It’s no secret that I love chronographs. It’s the one complication that I just can’t get enough of. There are countless variants and approaches and I love the beauty and complexity of the differing systems of levers and springs. I’m amazed at how many different styles and types of chronographs are out there. All doing a similar function of timing something. Column wheels and vertical clutches, cam systems and automatic integration. It’s poetry really.
This Memosail regatta timer is one such chronograph that is so weird and obscure that I just had to have it. It has such a specific job that it’s hard to imagine possible alternatives and other uses, other than the intended one. It’s made to time Regatta race starts. I don’t think I’ve ever seen a Regatta race, even by accident, and I had no idea there was enough of a market to warrant producing such a watch but apparently there was and still is. There are still several companies making this type of watch.
Here’s how it works.
This chronograph is more of a countdown rather than a time “collector”. As shown above, it has a disc under the dial with a 10 minute countdown followed by a 5 minute start. The beginning of a regatta race can be quite chaotic because the boats can’t line up like a car race but rather, they share the water and jockey for a spot as close to the starting line as possible when the race begins. Somehow, the countdown timer of 10 minutes can help the skipper find the best starting place. It’s still a mystery to me, perhaps this article with Worn and Wound might clear it up.
I purchased this watch in need of repair last year. It contains the Valjoux 7737. This is a variation of the 7733/34 which is a very common cam based chronograph (seen in some of my past entries). The difference with this calibre is the centre chronograph recorder has an extra tooth that moves the minute recorder every 30 seconds. The minute recorder is a little shorter so that it doesn’t poke through the dial, and attached to it is a wheel that feeds to the countdown disc. While servicing it, I discovered the minute recording wheel was jammed in its pivot hole. It seemed the stem may have been forced in place and over time had squished the pivot hole causing the minute recording wheel to get stuck. I had to hammer out and then ream the hole to allow it to move freely. After I finished the service and the required repairs, everything functioned nicely and I was off to the races (I mean regatta).

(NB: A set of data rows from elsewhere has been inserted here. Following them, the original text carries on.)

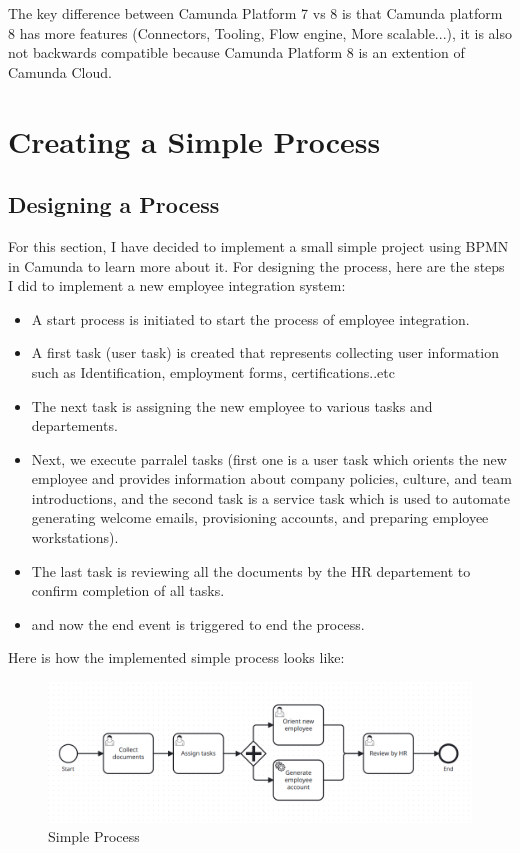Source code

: \documentclass[12pt]{article}
\begin{document}
{  The key difference between Camunda Platform 7 vs 8 is that Camunda platform 8 has more features (Connectors, Tooling, Flow engine, More scalable...), it is also not backwards compatible because Camunda Platform 8 is an extention of Camunda Cloud.

  \section{Creating a Simple Process}

  \subsection{Designing a Process}

  For this section, I have decided to implement a small simple project using BPMN in Camunda to learn more about it.
  For designing the process, here are the steps I did to implement a new employee integration system:

  \begin{itemize}
    \item A start process is initiated to start the process of employee integration.
    \item A first task (user task) is created that represents collecting user information such as Identification, employment forms, certifications..etc
    \item The next task is assigning the new employee to various tasks and departements.
    \item Next, we execute parralel tasks (first one is a user task which orients the new employee and provides information about company policies, culture, and team introductions, and the second task is a service task which is used to automate generating welcome emails, provisioning accounts, and preparing employee workstations).
    \item The last task is reviewing all the documents by the HR departement to confirm completion of all tasks.
    \item and now the end event is triggered to end the process.
  \end{itemize}

  \pagebreak

  Here is how the implemented simple process looks like:

  \begin{figure}[h]
    \centering
    \includegraphics[width=.90\linewidth]{simple_process.png}
    \caption{Simple Process}
    \label{fig:simple_process}
  \end{figure}

}
\end{document}
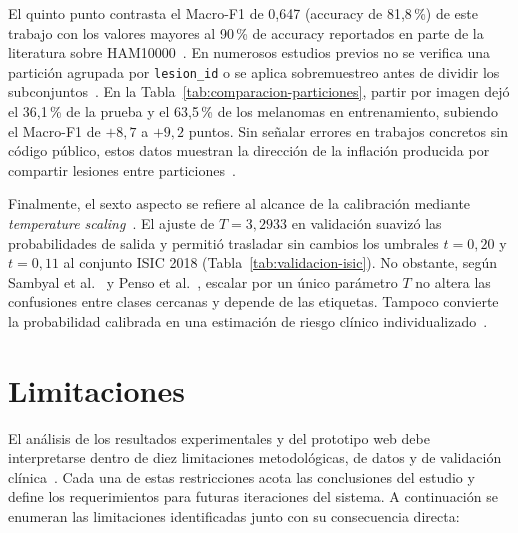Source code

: El quinto punto contrasta el Macro-F1 de 0,647 (accuracy de 81,8\,\%) de este trabajo con los valores mayores al 90\,\% de accuracy reportados en parte de la literatura sobre HAM10000~\cite{hu2024multiscale}. En numerosos estudios previos no se verifica una partición agrupada por \texttt{lesion\_id} o se aplica sobremuestreo antes de dividir los subconjuntos~\cite{abhishek2025quality,kapoor2023leakage}. En la Tabla~\ref{tab:comparacion-particiones}, partir por imagen dejó el 36,1\,\% de la prueba y el 63,5\,\% de los melanomas en entrenamiento, subiendo el Macro-F1 de $+8{,}7$ a $+9{,}2$ puntos. Sin señalar errores en trabajos concretos sin código público, estos datos muestran la dirección de la inflación producida por compartir lesiones entre particiones~\cite{kapoor2023leakage,abhishek2025quality}.

Finalmente, el sexto aspecto se refiere al alcance de la calibración mediante \textit{temperature scaling}~\cite{guo2017calibration,sambyal2023calibration}. El ajuste de $T = 3{,}2933$ en validación suavizó las probabilidades de salida y permitió trasladar sin cambios los umbrales $t = 0{,}20$ y $t = 0{,}11$ al conjunto ISIC 2018 (Tabla~\ref{tab:validacion-isic}). No obstante, según Sambyal et al.~\cite{sambyal2023calibration} y Penso et al.~\cite{penso2024calibration}, escalar por un único parámetro $T$ no altera las confusiones entre clases cercanas y depende de las etiquetas. Tampoco convierte la probabilidad calibrada en una estimación de riesgo clínico individualizado~\cite{sambyal2023calibration,penso2024calibration}.

\section{Limitaciones}

El análisis de los resultados experimentales y del prototipo web debe interpretarse dentro de diez limitaciones metodológicas, de datos y de validación clínica~\cite{collins2024tripodai,vasey2022decideai}. Cada una de estas restricciones acota las conclusiones del estudio y define los requerimientos para futuras iteraciones del sistema. A continuación se enumeran las limitaciones identificadas junto con su consecuencia directa:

Once I put it all back together, that’s when I encountered an ethical question… Do I re-plate it?
Messing with the condition of the watch case is such a heated topic, mostly among collectors. Some feel that the watch should show its wear with pride and it somehow romanticizes its history and increases its value (debatable). In this instance, the case looked like someone had put it through the washing machine one too many times. It was badly pitted and the brass base metal was showing through, especially on the lugs. My first thought was to polish off the plating, allowing the brass to show and wear it like that. This can present an issue because the luster of brass is very short-lived and it starts to oxidize almost immediately. Bronze will do this too but when it changes it looks much nicer.
I polished off the plating and kept it with its brass case for about a month when I decided that it needed to be re-plated. Plating is tough and requires a whole infrastructure of fluids, metals, and controlled electricity. At some point, I’d love to set up a workstation to do this, but at the moment I just decided to go with Acme plating in the town of Abbotsford BC. I think they did a splendid job and it looks boss. It has a nice thick coat of nickel and the brushed finish is still intact.
So what do you think? To re-plate or not?